**Exercise directions**
Send back exactly the lines from the opening line of the records below through the one with "[Resources for IBM".

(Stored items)
•••••
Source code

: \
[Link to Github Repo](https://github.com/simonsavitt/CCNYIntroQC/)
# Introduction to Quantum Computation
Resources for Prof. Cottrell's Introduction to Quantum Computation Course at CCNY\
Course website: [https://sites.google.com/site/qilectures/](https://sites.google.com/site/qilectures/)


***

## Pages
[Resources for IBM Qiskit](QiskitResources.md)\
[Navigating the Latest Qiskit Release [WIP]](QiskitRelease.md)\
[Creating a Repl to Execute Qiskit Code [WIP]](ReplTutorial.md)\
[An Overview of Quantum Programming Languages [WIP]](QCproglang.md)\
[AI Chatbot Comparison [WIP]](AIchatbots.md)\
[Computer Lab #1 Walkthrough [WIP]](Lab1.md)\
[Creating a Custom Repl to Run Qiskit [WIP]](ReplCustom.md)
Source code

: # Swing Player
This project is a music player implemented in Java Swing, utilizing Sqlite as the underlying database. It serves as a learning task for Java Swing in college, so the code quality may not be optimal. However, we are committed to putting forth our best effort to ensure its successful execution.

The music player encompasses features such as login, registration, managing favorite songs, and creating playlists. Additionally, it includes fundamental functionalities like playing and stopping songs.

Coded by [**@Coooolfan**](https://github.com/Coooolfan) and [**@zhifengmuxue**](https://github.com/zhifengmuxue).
•••••
**Response for this exercise**
Source code

: \
[Link to Github Repo](https://github.com/simonsavitt/CCNYIntroQC/)
# Introduction to Quantum Computation
Resources for Prof. Cottrell's Introduction to Quantum Computation Course at CCNY\
Course website: [https://sites.google.com/site/qilectures/](https://sites.google.com/site/qilectures/)


***

## Pages
[Resources for IBM Qiskit](QiskitResources.md)\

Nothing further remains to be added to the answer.